Die Polizei gab an, dass die jüngsten Vorwürfe gegen Høiby das Tragen eines Messers und die Verletzung einer einstweiligen Verfügung beinhalten, was Bedenken hinsichtlich der Wiederholungsgefahr aufwirft. Er wurde für vier Wochen in Untersuchungshaft genommen. Die erste Verhaftung im August 2024 erfolgte aufgrund von Anschuldigungen, er habe eine Frau angegriffen, mit der er in einer Beziehung stand, so BBC World.
Diese Entwicklung ereignete sich, während sich andere internationale Nachrichten entfalteten, darunter die Anerkennung der Ukraine für Elon Musk, der die russische Nutzung von Starlink einschränkte, die Flucht entführter Nigerianer und der tragische Tod einer australischen Frau in einem japanischen Skigebiet.

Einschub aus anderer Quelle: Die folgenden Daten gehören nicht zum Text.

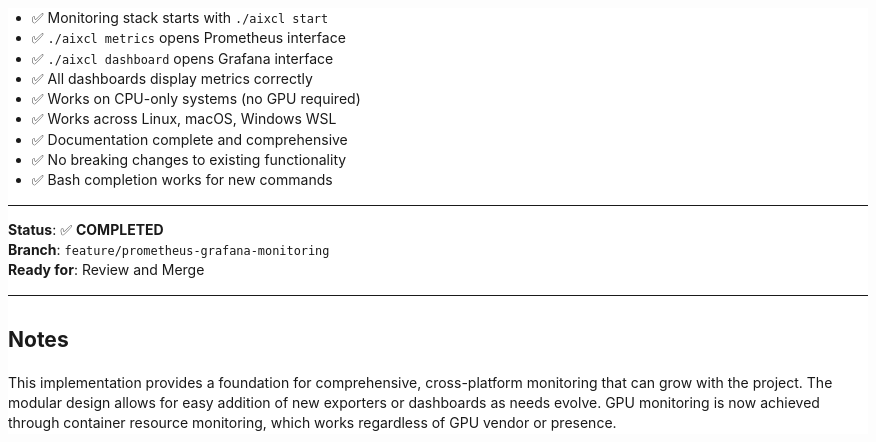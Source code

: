 - ✅ Monitoring stack starts with `./aixcl start`
- ✅ `./aixcl metrics` opens Prometheus interface
- ✅ `./aixcl dashboard` opens Grafana interface
- ✅ All dashboards display metrics correctly
- ✅ Works on CPU-only systems (no GPU required)
- ✅ Works across Linux, macOS, Windows WSL
- ✅ Documentation complete and comprehensive
- ✅ No breaking changes to existing functionality
- ✅ Bash completion works for new commands

---

**Status**: ✅ **COMPLETED**  
**Branch**: `feature/prometheus-grafana-monitoring`  
**Ready for**: Review and Merge

---

## Notes

This implementation provides a foundation for comprehensive, cross-platform monitoring that can grow with the project. The modular design allows for easy addition of new exporters or dashboards as needs evolve. GPU monitoring is now achieved through container resource monitoring, which works regardless of GPU vendor or presence.

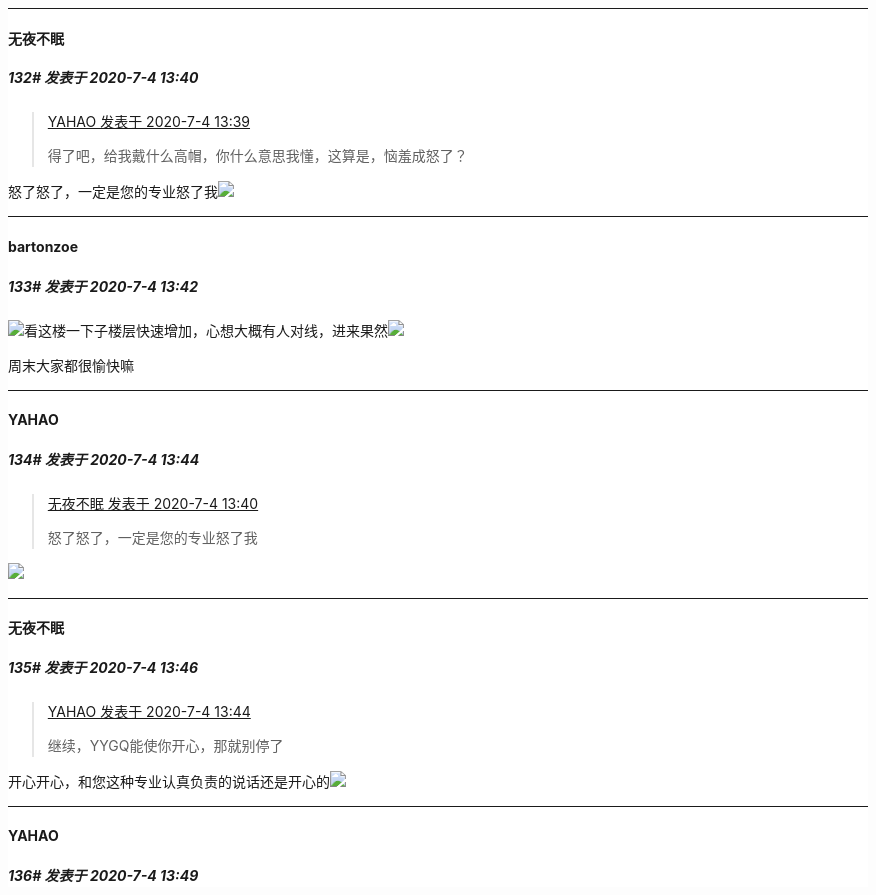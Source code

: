 
-----

####  无夜不眠  
##### 132#       发表于 2020-7-4 13:40


<blockquote><a href="httphttps://bbs.saraba1st.com/2b/forum.php?mod=redirect&amp;goto=findpost&amp;pid=48063790&amp;ptid=1945585" target="_blank">YAHAO 发表于 2020-7-4 13:39</a>

得了吧，给我戴什么高帽，你什么意思我懂，这算是，恼羞成怒了？</blockquote>
怒了怒了，一定是您的专业怒了我<img src="https://static.saraba1st.com/image/smiley/face2017/067.png" referrerpolicy="no-referrer">


-----

####  bartonzoe  
##### 133#       发表于 2020-7-4 13:42


<img src="https://static.saraba1st.com/image/smiley/face2017/004.gif" referrerpolicy="no-referrer">看这楼一下子楼层快速增加，心想大概有人对线，进来果然<img src="https://static.saraba1st.com/image/smiley/face2017/037.png" referrerpolicy="no-referrer">

周末大家都很愉快嘛


-----

####  YAHAO  
##### 134#       发表于 2020-7-4 13:44


<blockquote><a href="httphttps://bbs.saraba1st.com/2b/forum.php?mod=redirect&amp;goto=findpost&amp;pid=48063802&amp;ptid=1945585" target="_blank">无夜不眠 发表于 2020-7-4 13:40</a>

怒了怒了，一定是您的专业怒了我</blockquote>
<img src="https://static.saraba1st.com/image/smiley/face2017/065.png" referrerpolicy="no-referrer">


-----

####  无夜不眠  
##### 135#       发表于 2020-7-4 13:46


<blockquote><a href="httphttps://bbs.saraba1st.com/2b/forum.php?mod=redirect&amp;goto=findpost&amp;pid=48063859&amp;ptid=1945585" target="_blank">YAHAO 发表于 2020-7-4 13:44</a>

继续，YYGQ能使你开心，那就别停了</blockquote>
开心开心，和您这种专业认真负责的说话还是开心的<img src="https://static.saraba1st.com/image/smiley/face2017/067.png" referrerpolicy="no-referrer">


-----

####  YAHAO  
##### 136#       发表于 2020-7-4 13:49
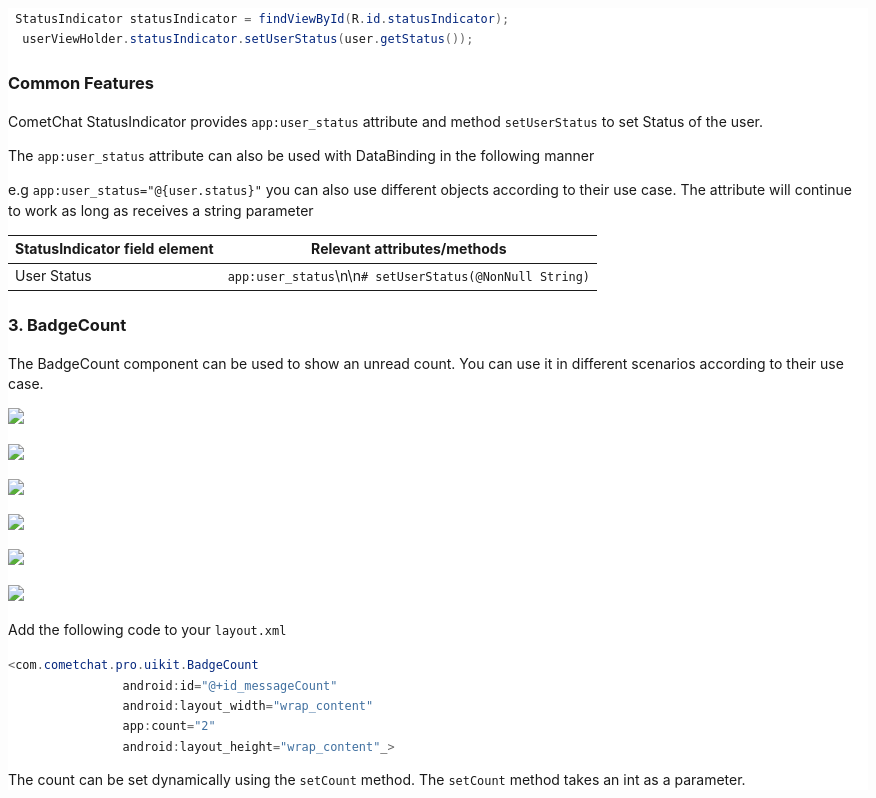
```java
 StatusIndicator statusIndicator = findViewById(R.id.statusIndicator);
  userViewHolder.statusIndicator.setUserStatus(user.getStatus());
```





### Common Features

CometChat StatusIndicator provides `app:user_status` attribute and method `setUserStatus` to set Status of the user.

The `app:user_status` attribute can also be used with DataBinding in the following manner

e.g  `app:user_status="@{user.status}"`   you can also use different objects according to their use case. The attribute will continue to work as long as receives a string parameter


| StatusIndicator field element | Relevant attributes/methods | 
| ---- | ---- | 
| User Status | `app:user_status`\n\n`# setUserStatus(@NonNull String)` | 




### 3. BadgeCount

The BadgeCount component can be used to show an unread count. You can use it in different scenarios according to their use case.

![](https://res.cloudinary.com/developerhub/image/upload/v1623200093/v2_5163/eyhx9ficuayvgyrxpp6k.jpg)

![](https://res.cloudinary.com/developerhub/image/upload/v1623200098/v2_5163/iiww12e8dfa0yevdmjm1.gif)

![](https://res.cloudinary.com/developerhub/image/upload/v1623200105/v2_5163/u2suukygosqccwmfxozh.png)

![](https://res.cloudinary.com/developerhub/image/upload/v1623200106/v2_5163/rq7lgxovmtisqmhefakx.png)

![](https://res.cloudinary.com/developerhub/image/upload/v1623200108/v2_5163/a4jps9dpv9nwt6cr4pcb.gif)

![](https://res.cloudinary.com/developerhub/image/upload/v1623200113/v2_5163/cb0it97udrjvauxvkf5t.gif)

Add the following code to your `layout.xml`

```java
<com.cometchat.pro.uikit.BadgeCount
                android:id="@+id_messageCount"
                android:layout_width="wrap_content"
                app:count="2"
                android:layout_height="wrap_content"_>
```




The count can be set dynamically using the `setCount` method. The `setCount` method takes an int as a parameter.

Mykhailo Fedorov, der ukrainische Verteidigungsminister, lobte Musk als "wahren Verfechter der Freiheit und wahren Freund des ukrainischen Volkes", nachdem Musk Maßnahmen ergriffen hatte, um Russland daran zu hindern, Starlink-Satelliten für Drohnenangriffe zu nutzen. Fedorov erklärte, dass Musk schnell reagierte, nachdem er über russische Drohnen informiert worden war, die in der Ukraine mit Starlink-Konnektivität operierten, so BBC World. Musk bestätigte die Maßnahmen auf X und erklärte: "Sieht so aus, als ob die Schritte, die wir unternommen haben, um die unbefugte Nutzung von Starlink durch Russland zu stoppen, funktioniert haben."

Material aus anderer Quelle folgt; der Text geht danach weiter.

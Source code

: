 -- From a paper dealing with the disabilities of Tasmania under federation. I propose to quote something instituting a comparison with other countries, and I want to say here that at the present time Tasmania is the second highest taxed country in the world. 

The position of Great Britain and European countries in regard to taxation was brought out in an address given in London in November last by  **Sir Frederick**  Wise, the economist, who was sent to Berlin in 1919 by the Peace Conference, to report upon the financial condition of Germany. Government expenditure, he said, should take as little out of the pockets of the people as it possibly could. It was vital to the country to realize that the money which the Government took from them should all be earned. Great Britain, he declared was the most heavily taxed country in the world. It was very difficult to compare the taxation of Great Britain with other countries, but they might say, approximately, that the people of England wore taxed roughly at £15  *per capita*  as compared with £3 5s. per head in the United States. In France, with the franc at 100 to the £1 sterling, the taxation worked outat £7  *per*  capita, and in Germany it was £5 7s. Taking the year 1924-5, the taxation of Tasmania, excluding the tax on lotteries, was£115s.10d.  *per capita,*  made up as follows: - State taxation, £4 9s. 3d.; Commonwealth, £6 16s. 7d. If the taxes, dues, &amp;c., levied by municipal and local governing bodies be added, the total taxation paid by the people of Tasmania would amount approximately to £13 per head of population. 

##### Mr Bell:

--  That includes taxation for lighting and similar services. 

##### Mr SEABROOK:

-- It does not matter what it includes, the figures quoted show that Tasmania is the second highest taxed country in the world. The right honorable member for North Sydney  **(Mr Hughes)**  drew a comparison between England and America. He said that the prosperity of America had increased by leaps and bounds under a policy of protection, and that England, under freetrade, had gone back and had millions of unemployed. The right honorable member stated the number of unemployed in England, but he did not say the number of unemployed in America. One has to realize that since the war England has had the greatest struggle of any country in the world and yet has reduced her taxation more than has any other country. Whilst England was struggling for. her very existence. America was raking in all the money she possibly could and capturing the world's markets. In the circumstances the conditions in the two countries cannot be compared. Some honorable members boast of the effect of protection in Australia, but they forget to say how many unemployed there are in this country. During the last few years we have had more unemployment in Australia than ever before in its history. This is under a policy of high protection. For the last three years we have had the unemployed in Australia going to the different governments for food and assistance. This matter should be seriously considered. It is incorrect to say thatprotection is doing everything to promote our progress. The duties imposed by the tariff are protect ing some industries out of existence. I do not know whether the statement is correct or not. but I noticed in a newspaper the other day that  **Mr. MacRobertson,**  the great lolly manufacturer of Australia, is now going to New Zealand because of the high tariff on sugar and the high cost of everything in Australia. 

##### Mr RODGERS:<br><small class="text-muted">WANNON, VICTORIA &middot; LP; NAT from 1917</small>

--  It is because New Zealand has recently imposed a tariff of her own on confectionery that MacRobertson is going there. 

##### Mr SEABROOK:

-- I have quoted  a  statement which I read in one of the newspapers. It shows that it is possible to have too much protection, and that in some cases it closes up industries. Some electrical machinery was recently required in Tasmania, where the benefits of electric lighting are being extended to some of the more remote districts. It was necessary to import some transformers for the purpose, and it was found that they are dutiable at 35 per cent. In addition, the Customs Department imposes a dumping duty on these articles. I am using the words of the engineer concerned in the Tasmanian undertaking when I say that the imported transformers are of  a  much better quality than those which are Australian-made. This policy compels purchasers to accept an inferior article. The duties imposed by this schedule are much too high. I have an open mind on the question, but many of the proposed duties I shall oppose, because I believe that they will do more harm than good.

In Nigeria entkamen achtzig Menschen, die letzten Monat aus drei Kirchen im Bundesstaat Kaduna entführt worden waren, und kehrten nach Hause zurück, so BBC World. Die Opfer gehörten zu 177 Menschen, die aus dem Dorf Kurmin Wali entführt wurden. Der Polizeisprecher des Bundesstaates, Mansur Hassan, sagte der BBC, dass sich die Flüchtlinge zwei Wochen lang in Nachbardörfern versteckt hätten, "aus Angst, erneut gefangen genommen zu werden". Die Behörden setzen ihre Bemühungen fort, die Freilassung der verbleibenden 86 Personen zu sichern, die noch festgehalten werden.
Unterdessen starb in Japan eine 22-jährige australische Frau, nachdem sie in einem Skilift im Tsugaike Mountain Resort in Otari, Präfektur Nagano, eingeklemmt worden war, so BBC World. Der Rucksack der Frau geriet in den Liftmechanismus, wodurch sie in der Luft hing. Sie erlitt einen Herzinfarkt und wurde in einem Krankenhaus für tot erklärt. Das Tsugaike Mountain Resort und die Tsugaike Gondola Lift Co gaben eine gemeinsame Entschuldigung heraus und leiteten eine Untersuchung des Vorfalls ein, der sich gegen 09:00 Uhr Ortszeit ereignete.